EXERCISE
Exactly as written, transcribe the data that follows.

INPUT
§ §
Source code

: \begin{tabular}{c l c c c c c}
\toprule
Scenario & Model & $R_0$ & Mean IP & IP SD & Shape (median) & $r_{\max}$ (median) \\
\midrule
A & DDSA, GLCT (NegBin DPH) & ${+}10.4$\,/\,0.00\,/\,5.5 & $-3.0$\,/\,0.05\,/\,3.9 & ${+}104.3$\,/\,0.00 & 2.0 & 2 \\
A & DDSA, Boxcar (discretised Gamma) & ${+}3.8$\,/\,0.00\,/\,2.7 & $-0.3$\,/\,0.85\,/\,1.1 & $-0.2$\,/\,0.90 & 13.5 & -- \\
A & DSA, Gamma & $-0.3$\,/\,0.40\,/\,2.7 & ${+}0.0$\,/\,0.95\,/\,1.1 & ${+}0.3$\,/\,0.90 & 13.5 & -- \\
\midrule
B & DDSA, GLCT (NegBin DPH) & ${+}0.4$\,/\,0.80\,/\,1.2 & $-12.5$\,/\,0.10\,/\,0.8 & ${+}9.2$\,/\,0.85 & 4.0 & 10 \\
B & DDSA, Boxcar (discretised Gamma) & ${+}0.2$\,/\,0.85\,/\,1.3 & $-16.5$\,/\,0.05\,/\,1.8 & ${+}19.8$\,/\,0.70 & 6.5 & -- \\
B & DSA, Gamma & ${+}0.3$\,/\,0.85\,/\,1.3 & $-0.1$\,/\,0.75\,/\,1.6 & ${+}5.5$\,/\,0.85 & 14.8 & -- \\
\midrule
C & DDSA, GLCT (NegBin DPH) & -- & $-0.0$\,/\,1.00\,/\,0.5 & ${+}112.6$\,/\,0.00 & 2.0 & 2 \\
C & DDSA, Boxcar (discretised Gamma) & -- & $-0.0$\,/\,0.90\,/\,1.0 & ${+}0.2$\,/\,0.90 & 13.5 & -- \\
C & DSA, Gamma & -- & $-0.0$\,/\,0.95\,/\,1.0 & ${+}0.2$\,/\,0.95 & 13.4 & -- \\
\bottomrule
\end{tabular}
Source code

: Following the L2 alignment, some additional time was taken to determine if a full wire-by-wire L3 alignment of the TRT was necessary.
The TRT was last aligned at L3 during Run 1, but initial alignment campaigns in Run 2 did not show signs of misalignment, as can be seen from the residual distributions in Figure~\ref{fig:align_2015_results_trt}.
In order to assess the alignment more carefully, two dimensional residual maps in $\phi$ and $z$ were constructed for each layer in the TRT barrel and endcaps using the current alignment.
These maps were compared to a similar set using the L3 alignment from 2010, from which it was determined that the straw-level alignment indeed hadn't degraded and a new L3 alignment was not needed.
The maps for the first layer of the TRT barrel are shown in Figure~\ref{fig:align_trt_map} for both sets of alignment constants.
§ §
ANSWER TO THIS TASK
Source code

: \begin{tabular}{c l c c c c c}
\toprule
Scenario & Model & $R_0$ & Mean IP & IP SD & Shape (median) & $r_{\max}$ (median) \\
\midrule
A & DDSA, GLCT (NegBin DPH) & ${+}10.4$\,/\,0.00\,/\,5.5 & $-3.0$\,/\,0.05\,/\,3.9 & ${+}104.3$\,/\,0.00 & 2.0 & 2 \\
A & DDSA, Boxcar (discretised Gamma) & ${+}3.8$\,/\,0.00\,/\,2.7 & $-0.3$\,/\,0.85\,/\,1.1 & $-0.2$\,/\,0.90 & 13.5 & -- \\
A & DSA, Gamma & $-0.3$\,/\,0.40\,/\,2.7 & ${+}0.0$\,/\,0.95\,/\,1.1 & ${+}0.3$\,/\,0.90 & 13.5 & -- \\
\midrule
B & DDSA, GLCT (NegBin DPH) & ${+}0.4$\,/\,0.80\,/\,1.2 & $-12.5$\,/\,0.10\,/\,0.8 & ${+}9.2$\,/\,0.85 & 4.0 & 10 \\
B & DDSA, Boxcar (discretised Gamma) & ${+}0.2$\,/\,0.85\,/\,1.3 & $-16.5$\,/\,0.05\,/\,1.8 & ${+}19.8$\,/\,0.70 & 6.5 & -- \\
B & DSA, Gamma & ${+}0.3$\,/\,0.85\,/\,1.3 & $-0.1$\,/\,0.75\,/\,1.6 & ${+}5.5$\,/\,0.85 & 14.8 & -- \\
\midrule
C & DDSA, GLCT (NegBin DPH) & -- & $-0.0$\,/\,1.00\,/\,0.5 & ${+}112.6$\,/\,0.00 & 2.0 & 2 \\
C & DDSA, Boxcar (discretised Gamma) & -- & $-0.0$\,/\,0.90\,/\,1.0 & ${+}0.2$\,/\,0.90 & 13.5 & -- \\
C & DSA, Gamma & -- & $-0.0$\,/\,0.95\,/\,1.0 & ${+}0.2$\,/\,0.95 & 13.4 & -- \\
\bottomrule
\end{tabular}
Source code

: Following the L2 alignment, some additional time was taken to determine if a full wire-by-wire L3 alignment of the TRT was necessary.
The TRT was last aligned at L3 during Run 1, but initial alignment campaigns in Run 2 did not show signs of misalignment, as can be seen from the residual distributions in Figure~\ref{fig:align_2015_results_trt}.
In order to assess the alignment more carefully, two dimensional residual maps in $\phi$ and $z$ were constructed for each layer in the TRT barrel and endcaps using the current alignment.
These maps were compared to a similar set using the L3 alignment from 2010, from which it was determined that the straw-level alignment indeed hadn't degraded and a new L3 alignment was not needed.
The maps for the first layer of the TRT barrel are shown in Figure~\ref{fig:align_trt_map} for both sets of alignment constants.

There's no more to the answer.